The Obomber Club: Armageddon for Oil

Dear Mr. President,
Back from the G20 and nobody signed up. Even the Pope has come out against bombing Syria. Still just you and your French poodle, Hollande. I’m certainly no expert, but it seems to me that you just blew an opportunity to avoid more bloodshed and earn that ill-gotten Nobel Peace Prize. There you were in St. Petersburg with heads of state and all you lobbied for was to join the Obomber club. No attempt at diplomacy or peace. Sen. Joe Manchin (D-WV), got it right the other day when he said, “We need some options out there that does something about the chemical weapons.” He proposed giving Assad 45 days to sign the Chemical Weapons Convention and start destroying his stockpiles. (NYT, September 6, “Pentagon Ordered to Expand Potential Target With a Focus on Forces” p. A7) Seems more rational than punishment-bombing which is clearly a lose-lose proposition all around. It won’t change Assad’s mind (or “punish” him), will only create more chaos and misery, possibly widen the Syrian civil war into a region-wide secular war and give the extremist militants an opportunity to gain more power.
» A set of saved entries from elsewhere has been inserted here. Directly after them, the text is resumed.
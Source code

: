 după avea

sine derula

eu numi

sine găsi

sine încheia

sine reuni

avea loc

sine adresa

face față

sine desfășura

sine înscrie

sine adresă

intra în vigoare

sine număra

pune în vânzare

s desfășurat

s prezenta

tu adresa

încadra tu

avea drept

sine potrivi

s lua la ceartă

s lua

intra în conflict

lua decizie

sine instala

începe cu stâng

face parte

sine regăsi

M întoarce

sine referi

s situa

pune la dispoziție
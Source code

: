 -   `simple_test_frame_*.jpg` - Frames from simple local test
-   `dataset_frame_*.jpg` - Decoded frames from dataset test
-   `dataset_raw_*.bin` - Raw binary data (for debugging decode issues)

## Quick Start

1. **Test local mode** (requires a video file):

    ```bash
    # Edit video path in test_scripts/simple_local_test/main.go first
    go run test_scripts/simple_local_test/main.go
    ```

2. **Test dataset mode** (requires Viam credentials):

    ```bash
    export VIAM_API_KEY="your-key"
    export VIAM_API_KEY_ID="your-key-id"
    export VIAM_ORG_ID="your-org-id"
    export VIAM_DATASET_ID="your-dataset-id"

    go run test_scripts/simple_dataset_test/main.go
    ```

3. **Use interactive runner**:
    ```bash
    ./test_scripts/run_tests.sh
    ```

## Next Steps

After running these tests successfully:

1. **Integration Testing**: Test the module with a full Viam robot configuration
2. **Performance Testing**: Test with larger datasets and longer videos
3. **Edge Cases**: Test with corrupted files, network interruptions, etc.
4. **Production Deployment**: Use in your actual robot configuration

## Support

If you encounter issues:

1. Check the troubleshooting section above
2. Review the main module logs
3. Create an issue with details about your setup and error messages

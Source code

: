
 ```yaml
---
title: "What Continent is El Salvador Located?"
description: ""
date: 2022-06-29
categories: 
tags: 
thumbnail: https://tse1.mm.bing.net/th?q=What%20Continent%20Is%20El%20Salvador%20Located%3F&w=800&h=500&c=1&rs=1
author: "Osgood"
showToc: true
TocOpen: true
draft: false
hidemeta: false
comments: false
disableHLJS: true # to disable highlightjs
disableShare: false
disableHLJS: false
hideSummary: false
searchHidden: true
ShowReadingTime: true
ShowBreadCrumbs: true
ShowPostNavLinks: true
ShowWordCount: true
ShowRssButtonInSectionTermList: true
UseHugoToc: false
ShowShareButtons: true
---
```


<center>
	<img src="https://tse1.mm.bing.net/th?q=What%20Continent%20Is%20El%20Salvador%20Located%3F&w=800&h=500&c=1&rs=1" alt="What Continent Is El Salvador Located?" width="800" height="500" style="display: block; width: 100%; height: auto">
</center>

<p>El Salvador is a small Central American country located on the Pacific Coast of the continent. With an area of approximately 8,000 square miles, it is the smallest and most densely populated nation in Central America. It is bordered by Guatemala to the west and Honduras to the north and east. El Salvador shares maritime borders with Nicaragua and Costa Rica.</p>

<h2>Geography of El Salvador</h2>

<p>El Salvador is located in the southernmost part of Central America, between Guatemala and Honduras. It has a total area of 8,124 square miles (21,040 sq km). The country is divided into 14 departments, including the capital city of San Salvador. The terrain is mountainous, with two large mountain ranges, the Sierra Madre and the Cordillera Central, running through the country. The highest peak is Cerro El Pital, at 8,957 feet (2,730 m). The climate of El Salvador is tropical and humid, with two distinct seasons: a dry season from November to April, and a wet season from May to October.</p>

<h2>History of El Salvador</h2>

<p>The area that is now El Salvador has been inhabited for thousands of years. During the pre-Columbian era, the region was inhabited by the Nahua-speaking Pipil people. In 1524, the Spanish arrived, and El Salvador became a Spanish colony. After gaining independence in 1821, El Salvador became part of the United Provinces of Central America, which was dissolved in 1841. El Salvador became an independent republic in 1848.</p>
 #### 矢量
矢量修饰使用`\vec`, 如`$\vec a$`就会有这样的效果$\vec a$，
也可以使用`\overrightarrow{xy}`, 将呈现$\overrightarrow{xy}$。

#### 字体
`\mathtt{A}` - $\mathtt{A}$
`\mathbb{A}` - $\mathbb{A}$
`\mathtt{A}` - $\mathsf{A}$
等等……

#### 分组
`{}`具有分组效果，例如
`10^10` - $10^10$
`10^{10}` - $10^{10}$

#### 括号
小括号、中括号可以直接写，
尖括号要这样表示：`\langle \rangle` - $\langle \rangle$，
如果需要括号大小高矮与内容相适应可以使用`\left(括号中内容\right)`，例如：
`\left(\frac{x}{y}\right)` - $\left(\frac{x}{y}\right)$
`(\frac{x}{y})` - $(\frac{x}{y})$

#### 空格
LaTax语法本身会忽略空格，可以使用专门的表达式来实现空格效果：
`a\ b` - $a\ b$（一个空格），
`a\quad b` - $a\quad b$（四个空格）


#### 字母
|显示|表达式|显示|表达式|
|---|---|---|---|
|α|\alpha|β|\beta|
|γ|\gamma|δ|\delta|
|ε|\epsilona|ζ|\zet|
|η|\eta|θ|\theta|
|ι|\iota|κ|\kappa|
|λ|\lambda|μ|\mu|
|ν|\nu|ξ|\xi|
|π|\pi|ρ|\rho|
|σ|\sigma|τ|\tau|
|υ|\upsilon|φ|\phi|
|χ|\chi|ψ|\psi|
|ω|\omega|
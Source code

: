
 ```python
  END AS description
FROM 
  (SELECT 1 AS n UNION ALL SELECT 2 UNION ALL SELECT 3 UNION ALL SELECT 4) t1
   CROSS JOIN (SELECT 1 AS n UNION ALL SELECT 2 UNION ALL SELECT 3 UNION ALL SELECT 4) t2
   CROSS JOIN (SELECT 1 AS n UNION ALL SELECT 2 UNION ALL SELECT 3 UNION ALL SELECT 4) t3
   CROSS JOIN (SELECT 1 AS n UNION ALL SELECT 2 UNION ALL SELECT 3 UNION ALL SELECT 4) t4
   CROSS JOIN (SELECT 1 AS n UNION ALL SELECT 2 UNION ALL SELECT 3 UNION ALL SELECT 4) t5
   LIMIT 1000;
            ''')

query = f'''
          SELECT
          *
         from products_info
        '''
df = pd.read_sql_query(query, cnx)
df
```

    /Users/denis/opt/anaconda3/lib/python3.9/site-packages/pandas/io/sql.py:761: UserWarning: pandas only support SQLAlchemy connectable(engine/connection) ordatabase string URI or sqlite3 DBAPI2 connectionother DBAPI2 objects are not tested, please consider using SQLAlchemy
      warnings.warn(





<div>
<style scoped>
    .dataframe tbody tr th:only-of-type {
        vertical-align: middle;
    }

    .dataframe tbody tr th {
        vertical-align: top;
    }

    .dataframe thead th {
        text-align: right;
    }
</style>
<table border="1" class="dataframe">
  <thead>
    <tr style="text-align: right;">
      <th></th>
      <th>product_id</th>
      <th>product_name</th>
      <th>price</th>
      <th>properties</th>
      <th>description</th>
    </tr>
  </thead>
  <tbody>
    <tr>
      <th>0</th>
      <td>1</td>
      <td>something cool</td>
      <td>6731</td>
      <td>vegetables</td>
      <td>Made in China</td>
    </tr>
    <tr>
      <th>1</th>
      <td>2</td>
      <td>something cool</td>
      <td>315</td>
Contrary to Kerry’s assurances that only 15-20% of the rebels are “bad guys,” Rep. Michael McCaul (R-TX) said the briefings he attended estimated that half the rebel fighters were extremists. (NYT, September 5, “Rebel Brutality In Syria Posing Dilemma In West” p.A1) If you’re hell-bent on bombing something, why not bomb the factories in Czechoslovakia, Holland, Russia, China and the U.S. that made and sold the chemicals to Syria that allowed them to make sarin, VX and mustard gas? (today’s NYT, “With the World Watching, Syria Amassed Nerve Gas” p.A1) None of your arguments hold water and your obsessive jihad to “punish” Assad has puzzled me. There’s a lot of theories out there but the one that makes sense to me is one by Nafeez Ahmed in an obscure environmental blog on the Guardian web site posted on August 30 (http://www.theguardian.com/environment/earth-insight/2013/aug/30/syria-chemical-attack-war-intervention-oil-gas-energy-pipelines). It’s complicated but he pulls together interviews by Gen. Wesley Clark and former French foreign minister Roland Dumas, a New Yorker article by Seymour Hersh, a 2008 RAND report and leaked diplomatic cables (thank you Chelsea Manning) to very clearly and succinctly lay out the case that it all boils down to the control and sale of oil and natural gas in the Middle East. Doesn’t it always come back to this? Armageddon for oil?